Getting a cold or even the flu when you’re pregnant isn’t an impossibility. In fact, it could be your reality. Being pregnant can actually lower your immune system making it more likely that you get sick while pregnant. But don’t panic, here are some flu treatments in pregnancy that you can do to feel better faster:
Are You Stuffed Up?
Try nasal rinses, like the store bought saline solutions. This will help you clear your congestion. You can also go into your bathroom and run the shower on high heat, but don’t get wet — just allow the steam to penetrate clogged sinus passages.
Even if you don’t feel like eating, be sure to stay well hydrated. When you can eat try to eat well. Staying hydrated can also help stave off contractions that could possibly lead to preterm labor — purely from dehydration. This can be a real risk when pregnant, so even small sips of fluids will be a good thing.
While sleeping may be difficult, try to lay down and rest. If you can sleep, try to get a nap. If you are having difficulty breathing when lying down consider propping yourself up with some pillows to ease your breathing.
If your throat hurts, tea can be very comforting to your sore throat. It has tannins in it that can help soothe your throat. You can also add honey for added comfort. Watch specialty teas, they have herbs that may or may not be safe in pregnancy. Check with your doctor or midwife first before using any products like that to treat your symptoms.
Be sure to check any over the counter medications or herbal remedy with your doctor or midwife before taking it.

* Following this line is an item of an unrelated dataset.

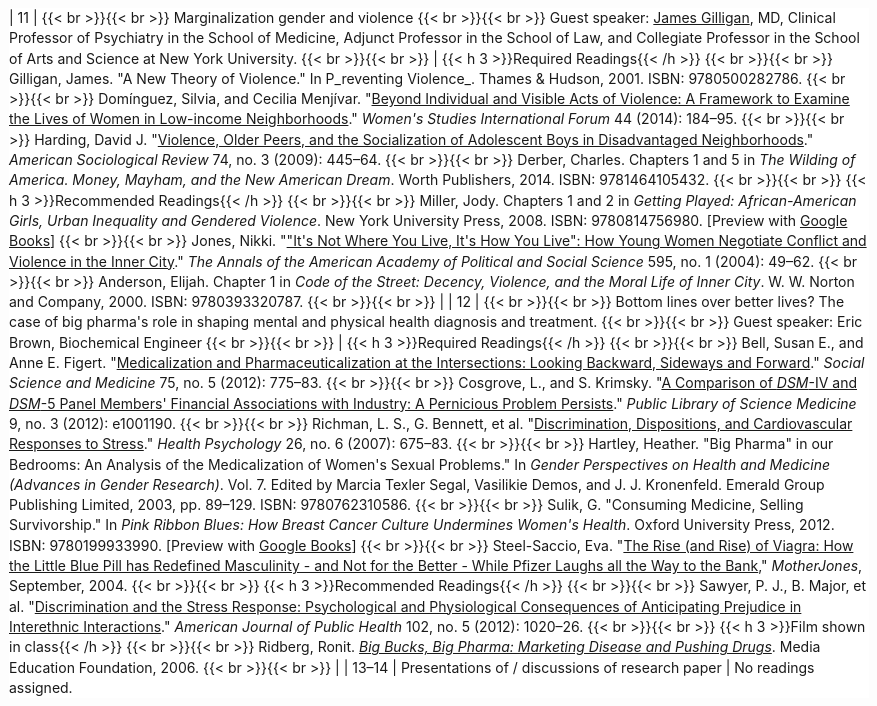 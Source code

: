 | 11 |  {{< br >}}{{< br >}} Marginalization gender and violence {{< br >}}{{< br >}} Guest speaker: [James Gilligan](http://en.wikipedia.org/wiki/James_Gilligan), MD, Clinical Professor of Psychiatry in the School of Medicine, Adjunct Professor in the School of Law, and Collegiate Professor in the School of Arts and Science at New York University. {{< br >}}{{< br >}}  | {{< h 3 >}}Required Readings{{< /h >}} {{< br >}}{{< br >}} Gilligan, James. "A New Theory of Violence." In P_reventing Violence_. Thames & Hudson, 2001. ISBN: 9780500282786. {{< br >}}{{< br >}} Domínguez, Silvia, and Cecilia Menjívar. "[Beyond Individual and Visible Acts of Violence: A Framework to Examine the Lives of Women in Low-income Neighborhoods](http://dx.doi.org/10.1016/j.wsif.2014.01.012)." _Women's Studies International Forum_ 44 (2014): 184–95. {{< br >}}{{< br >}} Harding, David J. "[Violence, Older Peers, and the Socialization of Adolescent Boys in Disadvantaged Neighborhoods](http://dx.doi.org/10.1177/000312240907400306)." _American Sociological Review_ 74, no. 3 (2009): 445–64. {{< br >}}{{< br >}} Derber, Charles. Chapters 1 and 5 in _The Wilding of America. Money, Mayham, and the New American Dream_. Worth Publishers, 2014. ISBN: 9781464105432. {{< br >}}{{< br >}} {{< h 3 >}}Recommended Readings{{< /h >}} {{< br >}}{{< br >}} Miller, Jody. Chapters 1 and 2 in _Getting Played: African-American Girls, Urban Inequality and Gendered Violence_. New York University Press, 2008. ISBN: 9780814756980. \[Preview with [Google Books](http://books.google.com/books?id=BrEpcxEbsQcC&pg=PA1=onepage)\] {{< br >}}{{< br >}} Jones, Nikki. "["It's Not Where You Live, It's How You Live": How Young Women Negotiate Conflict and Violence in the Inner City](http://www.jstor.org/stable/4127609)." _The Annals of the American Academy of Political and Social Science_ 595, no. 1 (2004): 49–62. {{< br >}}{{< br >}} Anderson, Elijah. Chapter 1 in _Code of the Street: Decency, Violence, and the Moral Life of Inner City_. W. W. Norton and Company, 2000. ISBN: 9780393320787. {{< br >}}{{< br >}}  |
| 12 |  {{< br >}}{{< br >}} Bottom lines over better lives? The case of big pharma's role in shaping mental and physical health diagnosis and treatment. {{< br >}}{{< br >}} Guest speaker: Eric Brown, Biochemical Engineer {{< br >}}{{< br >}}  | {{< h 3 >}}Required Readings{{< /h >}} {{< br >}}{{< br >}} Bell, Susan E., and Anne E. Figert. "[Medicalization and Pharmaceuticalization at the Intersections: Looking Backward, Sideways and Forward](http://dx.doi.org/10.1016/j.socscimed.2012.04.002)." _Social Science and Medicine_ 75, no. 5 (2012): 775–83. {{< br >}}{{< br >}} Cosgrove, L., and S. Krimsky. "[A Comparison of _DSM_\-IV and _DSM_\-5 Panel Members' Financial Associations with Industry: A Pernicious Problem Persists](http://dx.doi.org/10.1371/journal.pmed.1001190)." _Public Library of Science Medicine_ 9, no. 3 (2012): e1001190. {{< br >}}{{< br >}} Richman, L. S., G. Bennett, et al. "[Discrimination, Dispositions, and Cardiovascular Responses to Stress](http://dx.doi.org/10.1037/0278-6133.26.6.675)." _Health Psychology_ 26, no. 6 (2007): 675–83. {{< br >}}{{< br >}} Hartley, Heather. "Big Pharma" in our Bedrooms: An Analysis of the Medicalization of Women's Sexual Problems." In _Gender Perspectives on Health and Medicine (Advances in Gender Research)_. Vol. 7. Edited by Marcia Texler Segal, Vasilikie Demos, and J. J. Kronenfeld. Emerald Group Publishing Limited, 2003, pp. 89–129. ISBN: 9780762310586. {{< br >}}{{< br >}} Sulik, G. "Consuming Medicine, Selling Survivorship." In _Pink Ribbon Blues: How Breast Cancer Culture Undermines Women's Health_. Oxford University Press, 2012. ISBN: 9780199933990. \[Preview with [Google Books](http://books.google.com/books?id=7WG5VzIzOAwC&pg=PA157=onepage)\] {{< br >}}{{< br >}} Steel-Saccio, Eva. "[The Rise (and Rise) of Viagra: How the Little Blue Pill has Redefined Masculinity - and Not for the Better - While Pfizer Laughs all the Way to the Bank](http://www.motherjones.com/politics/2004/09/rise-and-rise-viagra)," _MotherJones_, September, 2004. {{< br >}}{{< br >}} {{< h 3 >}}Recommended Readings{{< /h >}} {{< br >}}{{< br >}} Sawyer, P. J., B. Major, et al. "[Discrimination and the Stress Response: Psychological and Physiological Consequences of Anticipating Prejudice in Interethnic Interactions](https://socwomen.org/wp-content/uploads/2018/03/fact_03-2007-intersex.pdf)." _American Journal of Public Health_ 102, no. 5 (2012): 1020–26. {{< br >}}{{< br >}} {{< h 3 >}}Film shown in class{{< /h >}} {{< br >}}{{< br >}} Ridberg, Ronit. _[Big Bucks, Big Pharma: Marketing Disease and Pushing Drugs](http://www.mediaed.org/cgi-bin/commerce.cgi?preadd=action&key=224)_. Media Education Foundation, 2006. {{< br >}}{{< br >}}  |
| 13–14 | Presentations of / discussions of research paper | No readings assigned.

While some may be safe for pregnancy, others are not. Your practitioner is the best judge of whether or not a product is safe for you to consume in pregnancy. For instance, you are usually able to take acetaminophen, but not necessarily ibuprofen or aspirin. There are some medications given for the flu, they may or may not be appropriate for you.
Can You Prevent Colds and the Flu?
While you can’t prevent every cold or sniffle, remember that the best offense is a good defense. Wash your hands, avoid people who are ill and take care of yourself by eating well and getting enough rest. Avoid people who are sick, even if they are in your family. Do not drink or eat after others. Become a germaphobe — it will serve you well.
You have to remember that pregnant women are more likely to have complications from the flu. This can lead to an increased risk to mom and baby, including the likelihood that you will die from the flu. Rare, but it does happen.
Flu shots are considered safe in pregnancy. In fact, flu shots can sometimes offer flu immunity to your baby after birth. This is a great reason to consider getting the flu shot, even while pregnant.